> Problem
Report each line from the records where the string "Progressive" turns up.

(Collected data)
--------------------------------

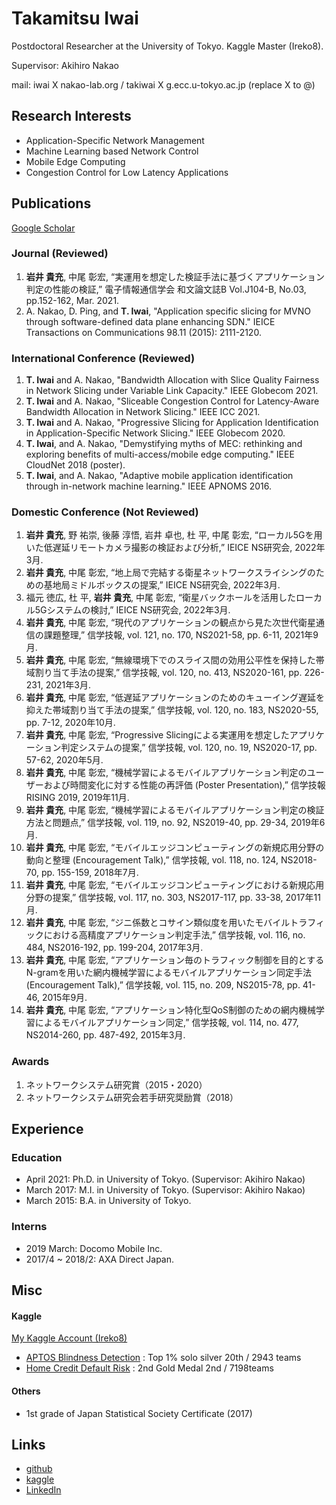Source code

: # Takamitsu Iwai

Postdoctoral Researcher at the University of Tokyo. Kaggle Master (Ireko8).

Supervisor: Akihiro Nakao

mail: iwai X nakao-lab.org / takiwai X g.ecc.u-tokyo.ac.jp (replace X to @) 

## Research Interests
* Application-Specific Network Management
* Machine Learning based Network Control
* Mobile Edge Computing
* Congestion Control for Low Latency Applications

## Publications

[Google Scholar](https://scholar.google.com/citations?user=-AysMmcAAAAJ&hl=ja)

### Journal (Reviewed)

1. __岩井 貴充__, 中尾 彰宏, “実運用を想定した検証手法に基づくアプリケーション判定の性能の検証,” 電子情報通信学会 和文論文誌B Vol.J104-B, No.03, pp.152-162, Mar. 2021.
2. A. Nakao, D. Ping, and __T. Iwai__, "Application specific slicing for MVNO through software-defined data plane enhancing SDN." IEICE Transactions on Communications 98.11 (2015): 2111-2120.

### International Conference (Reviewed)

1. __T. Iwai__ and A. Nakao, "Bandwidth Allocation with Slice Quality Fairness in Network Slicing under Variable Link Capacity." IEEE Globecom 2021.
2. __T. Iwai__ and A. Nakao, "Sliceable Congestion Control for Latency-Aware Bandwidth Allocation in Network Slicing." IEEE ICC 2021.
3. __T. Iwai__ and A. Nakao, "Progressive Slicing for Application Identification in Application-Specific Network Slicing." IEEE Globecom 2020.
4. __T. Iwai__, and A. Nakao, "Demystifying myths of MEC: rethinking and exploring benefits of multi-access/mobile edge computing." IEEE CloudNet 2018 (poster).
5. __T. Iwai__, and A. Nakao, "Adaptive mobile application identification through in-network machine learning." IEEE APNOMS 2016.

### Domestic Conference (Not Reviewed)

1. __岩井 貴充__, 野 祐崇, 後藤 淳悟, 岩井 卓也, 杜 平, 中尾 彰宏, “ローカル5Gを用いた低遅延リモートカメラ撮影の検証および分析,” IEICE NS研究会, 2022年3月.
2. __岩井 貴充__, 中尾 彰宏, “地上局で完結する衛星ネットワークスライシングのための基地局ミドルボックスの提案,” IEICE NS研究会, 2022年3月.
3. 福元 徳広, 杜 平, __岩井 貴充__, 中尾 彰宏, “衛星バックホールを活用したローカル5Gシステムの検討,” IEICE NS研究会, 2022年3月.
4. __岩井 貴充__, 中尾 彰宏, “現代のアプリケーションの観点から見た次世代衛星通信の課題整理,” 信学技報, vol. 121, no. 170, NS2021-58, pp. 6-11, 2021年9月.
5. __岩井 貴充__, 中尾 彰宏, “無線環境下でのスライス間の効用公平性を保持した帯域割り当て手法の提案,” 信学技報, vol. 120, no. 413, NS2020-161, pp. 226-231, 2021年3月.
6. __岩井 貴充__, 中尾 彰宏, “低遅延アプリケーションのためのキューイング遅延を抑えた帯域割り当て手法の提案,” 信学技報, vol. 120, no. 183, NS2020-55, pp. 7-12, 2020年10月.
7. __岩井 貴充__, 中尾 彰宏, “Progressive Slicingによる実運用を想定したアプリケーション判定システムの提案,” 信学技報, vol. 120, no. 19, NS2020-17, pp. 57-62, 2020年5月.
8. __岩井 貴充__, 中尾 彰宏, “機械学習によるモバイルアプリケーション判定のユーザーおよび時間変化に対する性能の再評価 (Poster Presentation),” 信学技報 RISING 2019, 2019年11月.
9. __岩井 貴充__, 中尾 彰宏, “機械学習によるモバイルアプリケーション判定の検証方法と問題点,” 信学技報, vol. 119, no. 92, NS2019-40, pp. 29-34, 2019年6月.
10. __岩井 貴充__, 中尾 彰宏, “モバイルエッジコンピューティングの新規応用分野の動向と整理 (Encouragement Talk),” 信学技報, vol. 118, no. 124, NS2018-70, pp. 155-159, 2018年7月. 
11. __岩井 貴充__, 中尾 彰宏, “モバイルエッジコンピューティングにおける新規応用分野の提案,” 信学技報, vol. 117, no. 303, NS2017-117, pp. 33-38, 2017年11月.
12. __岩井 貴充__, 中尾 彰宏, “ジニ係数とコサイン類似度を用いたモバイルトラフィックにおける高精度アプリケーション判定手法,” 信学技報, vol. 116, no. 484, NS2016-192, pp. 199-204, 2017年3月.
13. __岩井 貴充__, 中尾 彰宏, “アプリケーション毎のトラフィック制御を目的とするN-gramを用いた網内機械学習によるモバイルアプリケーション同定手法 (Encouragement Talk),” 信学技報, vol. 115, no. 209, NS2015-78, pp. 41-46, 2015年9月.
14. __岩井 貴充__, 中尾 彰宏, “アプリケーション特化型QoS制御のための網内機械学習によるモバイルアプリケーション同定,” 信学技報, vol. 114, no. 477, NS2014-260, pp. 487-492, 2015年3月.

### Awards

1. ネットワークシステム研究賞（2015・2020）
2. ネットワークシステム研究会若手研究奨励賞（2018）

## Experience

### Education
* April 2021: Ph.D. in University of Tokyo. (Supervisor: Akihiro Nakao)
* March 2017: M.I. in University of Tokyo. (Supervisor: Akihiro Nakao)
* March 2015: B.A. in University of Tokyo.

### Interns
* 2019 March: Docomo Mobile Inc.
* 2017/4 ~ 2018/2: AXA Direct Japan.

## Misc

#### Kaggle
[My Kaggle Account (Ireko8)](https://www.kaggle.com/ireko8)

* [APTOS Blindness Detection](https://www.kaggle.com/c/aptos2019-blindness-detection/leaderboard) : Top 1% solo silver 20th / 2943 teams
* [Home Credit Default Risk](https://www.kaggle.com/c/home-credit-default-risk) : 2nd Gold Medal 2nd / 7198teams

#### Others

* 1st grade of Japan Statistical Society Certificate (2017)

## Links
* [github](https://github.com/ireko8)
* [kaggle](https://www.kaggle.com/ireko8)
* [LinkedIn](https://www.linkedin.com/in/takamitsu-iwai-baab8a155/)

--------------------------------

> Written answer
3. __T. Iwai__ and A. Nakao, "Progressive Slicing for Application Identification in Application-Specific Network Slicing." IEEE Globecom 2020.
7. __岩井 貴充__, 中尾 彰宏, “Progressive Slicingによる実運用を想定したアプリケーション判定システムの提案,” 信学技報, vol. 120, no. 19, NS2020-17, pp. 57-62, 2020年5月.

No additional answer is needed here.